=== Assigned task ===
Which lines of the data contain the string "masing"? Show each of them.

=== Records supplied ===
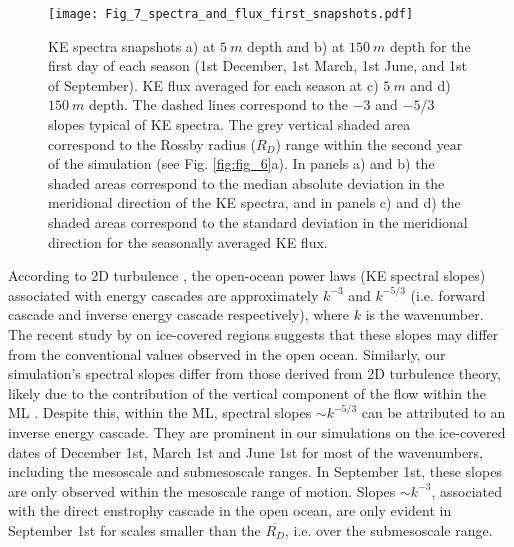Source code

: \documentclass[draft]{agujournal2019}
\begin{document}
\begin{figure}[t!]
  \texttt{[image: Fig\_7\_spectra\_and\_flux\_first\_snapshots.pdf]}
  \caption{KE spectra snapshots a) at $5\ m$ depth and b) at $150\ m$ depth for the first day of each season (1st December, 1st March, 1st June, and 1st of September). KE flux averaged for each season at c) $5\ m$ and d) $150\ m$ depth. The dashed lines correspond to the $-3$ and $-5/3$ slopes typical of KE spectra. The grey vertical shaded area correspond to the Rossby radius ($R_D$) range within the second year of the simulation (see Fig. \ref{fig:fig_6}a). In panels a) and b) the shaded areas correspond to the median absolute deviation in the meridional direction of the KE spectra, and in panels c) and d) the shaded areas correspond to the standard deviation in the meridional direction for the seasonally averaged KE ﬂux.}
  \label{fig:fig_7}
\end{figure}

According to 2D turbulence \citep{Charney_turbulence_1971,Vallis_atmospheric_2017}, the open-ocean power laws (KE spectral slopes) associated with energy cascades are approximately $k^{-3}$ and $k^{-5/3}$ (i.e. forward cascade and inverse energy cascade respectively), where $k$ is the wavenumber. The recent study by \citet{Manucharyan_eddies_2022} on ice-covered regions suggests that these slopes may differ from the conventional values observed in the open ocean. Similarly, our simulation's spectral slopes differ from those derived from 2D turbulence theory, likely due to the contribution of the vertical component of the flow within the ML \citep{Schubert_cascade_2020}. Despite this, within the ML, spectral slopes $\sim k^{-5/3}$ can be attributed to an inverse energy cascade. They are prominent in our simulations on the ice-covered dates of December 1st, March 1st and June 1st for most of the wavenumbers, including the mesoscale and submesoscale ranges. In September 1st, these slopes are only observed within the mesoscale range of motion. Slopes $\sim k^{-3}$, associated with the direct enstrophy cascade in the open ocean, are only evident in September 1st for scales smaller than the $\overline{R_D}$, i.e. over the submesoscale range.
\end{document}

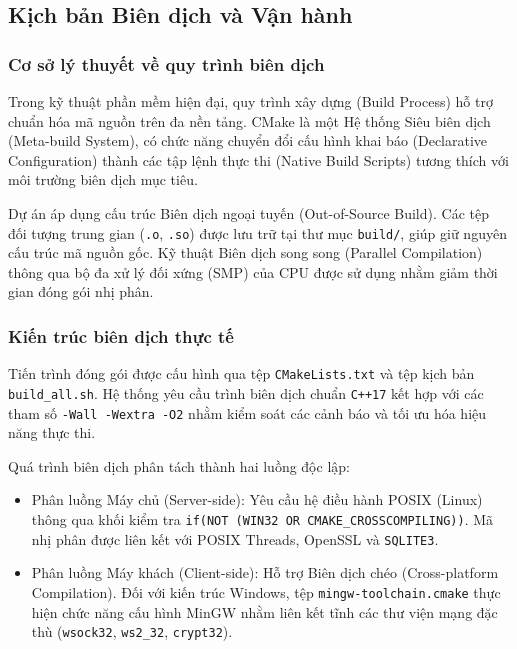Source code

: \subsection{Kịch bản Biên dịch và Vận hành}

\subsubsection{Cơ sở lý thuyết về quy trình biên dịch}

Trong kỹ thuật phần mềm hiện đại, quy trình xây dựng (Build Process) hỗ trợ chuẩn hóa mã nguồn trên đa nền tảng. CMake là một Hệ thống Siêu biên dịch (Meta-build System), có chức năng chuyển đổi cấu hình khai báo (Declarative Configuration) thành các tập lệnh thực thi (Native Build Scripts) tương thích với môi trường biên dịch mục tiêu.

Dự án áp dụng cấu trúc Biên dịch ngoại tuyến (Out-of-Source Build). Các tệp đối tượng trung gian (\texttt{.o}, \texttt{.so}) được lưu trữ tại thư mục \texttt{build/}, giúp giữ nguyên cấu trúc mã nguồn gốc. Kỹ thuật Biên dịch song song (Parallel Compilation) thông qua bộ đa xử lý đối xứng (SMP) của CPU được sử dụng nhằm giảm thời gian đóng gói nhị phân.

\subsubsection{Kiến trúc biên dịch thực tế}

Tiến trình đóng gói được cấu hình qua tệp \texttt{CMakeLists.txt} và tệp kịch bản \texttt{build\_all.sh}. Hệ thống yêu cầu trình biên dịch chuẩn \texttt{C++17} kết hợp với các tham số \texttt{-Wall -Wextra -O2} nhằm kiểm soát các cảnh báo và tối ưu hóa hiệu năng thực thi.

Quá trình biên dịch phân tách thành hai luồng độc lập:
\begin{itemize}[label={-}]
    \item Phân luồng Máy chủ (Server-side): Yêu cầu hệ điều hành POSIX (Linux) thông qua khối kiểm tra \texttt{if(NOT (WIN32 OR CMAKE\_CROSSCOMPILING))}. Mã nhị phân được liên kết với POSIX Threads, OpenSSL và \texttt{SQLITE3}.
    \item Phân luồng Máy khách (Client-side): Hỗ trợ Biên dịch chéo (Cross-platform Compilation). Đối với kiến trúc Windows, tệp \texttt{mingw-toolchain.cmake} thực hiện chức năng cấu hình MinGW nhằm liên kết tĩnh các thư viện mạng đặc thù (\texttt{wsock32}, \texttt{ws2\_32}, \texttt{crypt32}).
\end{itemize}

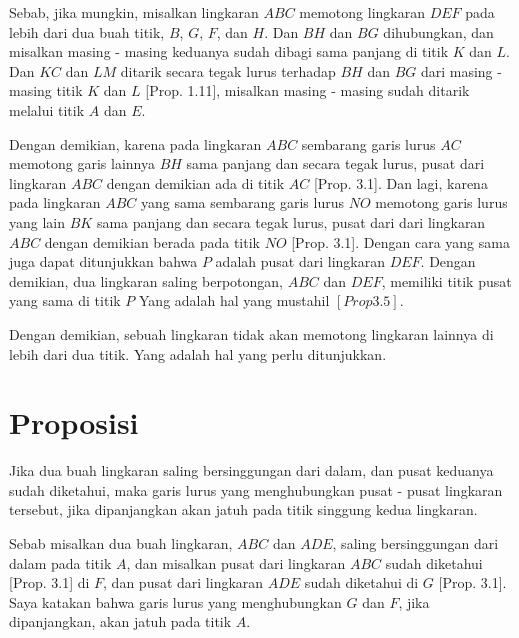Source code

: \documentclass[a4paper]{book}
\begin{document}
Sebab, jika mungkin, misalkan lingkaran $ABC$ memotong lingkaran $DEF$
pada lebih dari dua buah titik, $B$, $G$, $F$, dan $H$. Dan $BH$ dan 
$BG$ dihubungkan, dan misalkan masing - masing keduanya sudah dibagi 
sama panjang di titik $K$ dan $L$. Dan $KC$ dan $LM$ ditarik secara tegak
lurus terhadap $BH$ dan $BG$ dari masing - masing titik $K$ dan $L$ 
[Prop. 1.11], misalkan masing - masing sudah ditarik melalui titik $A$ 
dan $E$.

Dengan demikian, karena pada lingkaran $ABC$ sembarang garis lurus $AC$
memotong garis lainnya $BH$ sama panjang dan secara tegak lurus, 
pusat dari 
lingkaran $ABC$ dengan demikian ada di titik $AC$ [Prop. 3.1]. Dan 
lagi, karena pada lingkaran $ABC$ yang sama sembarang garis lurus $NO$
memotong garis lurus yang lain $BK$ sama panjang dan secara tegak lurus,
pusat dari dari lingkaran $ABC$ dengan demikian berada pada titik $NO$
[Prop. 3.1]. Dengan cara yang sama juga dapat ditunjukkan bahwa $P$ 
adalah pusat dari lingkaran $DEF$. Dengan demikian, dua lingkaran saling
berpotongan, $ABC$ dan $DEF$, memiliki titik pusat yang sama di titik $P$
Yang adalah hal yang mustahil $[Prop 3.5]$.

Dengan demikian, sebuah lingkaran tidak akan memotong lingkaran lainnya
di lebih dari dua titik. Yang adalah hal yang perlu ditunjukkan.  

\section*{\centering Proposisi \thesection}
Jika dua buah lingkaran saling bersinggungan dari dalam, dan pusat
keduanya sudah diketahui, maka garis lurus yang menghubungkan pusat - 
pusat lingkaran tersebut, jika dipanjangkan akan jatuh pada titik 
singgung kedua lingkaran.
\begin{center}
\end{center}
Sebab misalkan dua buah lingkaran, $ABC$ dan $ADE$, saling bersinggungan
dari dalam pada titik $A$, dan misalkan pusat dari lingkaran 
$ABC$ sudah diketahui [Prop. 3.1] di $F$, dan pusat dari lingkaran $ADE$
sudah diketahui di $G$ [Prop. 3.1]. Saya katakan bahwa garis lurus
yang menghubungkan $G$ dan $F$, jika dipanjangkan, akan jatuh pada 
titik $A$.
\end{document}
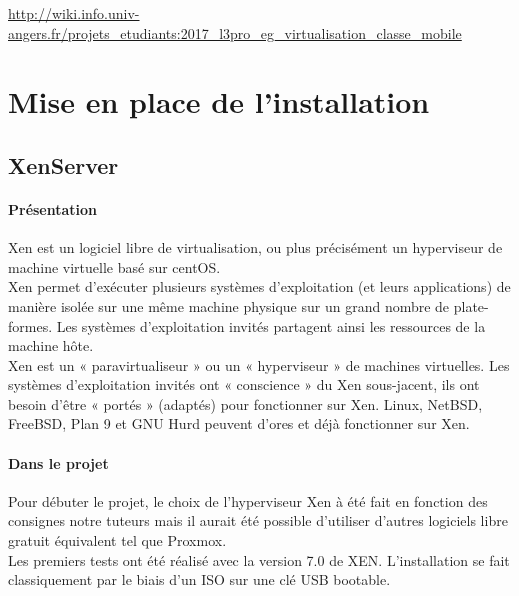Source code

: \documentclass[a4paper,12pt]{extarticle}
\begin{document}
\url{http://wiki.info.univ-angers.fr/projets_etudiants:2017_l3pro_eg_virtualisation_classe_mobile}


\section{Mise en place de l'installation}
\subsection{XenServer}
\paragraph{Présentation\\}


Xen est un logiciel libre de virtualisation, ou plus précisément un hyperviseur de machine virtuelle basé sur centOS.\\

Xen permet d'exécuter plusieurs systèmes d'exploitation (et leurs applications) de manière isolée sur une même machine physique sur un grand nombre de plate-formes. Les systèmes d'exploitation invités partagent ainsi les ressources de la machine hôte.\\

Xen est un « paravirtualiseur » ou un « hyperviseur » de machines virtuelles. Les systèmes d'exploitation invités ont « conscience » du Xen sous-jacent, ils ont besoin d'être « portés » (adaptés) pour fonctionner sur Xen. Linux, NetBSD, FreeBSD, Plan 9 et GNU Hurd peuvent d'ores et déjà fonctionner sur Xen.\\

\paragraph{Dans le projet\\}

Pour débuter le projet, le choix de l’hyperviseur Xen à été fait en fonction des consignes notre tuteurs mais il aurait été possible d’utiliser d’autres logiciels libre gratuit équivalent tel que Proxmox. \\
Les premiers tests ont été réalisé avec la version 7.0 de XEN. L’installation se fait classiquement par le biais d’un ISO sur une clé USB bootable.
\end{document}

=== Reply to the task ===
$BG$ dihubungkan, dan misalkan masing - masing keduanya sudah dibagi 
lurus terhadap $BH$ dan $BG$ dari masing - masing titik $K$ dan $L$ 
[Prop. 1.11], misalkan masing - masing sudah ditarik melalui titik $A$ 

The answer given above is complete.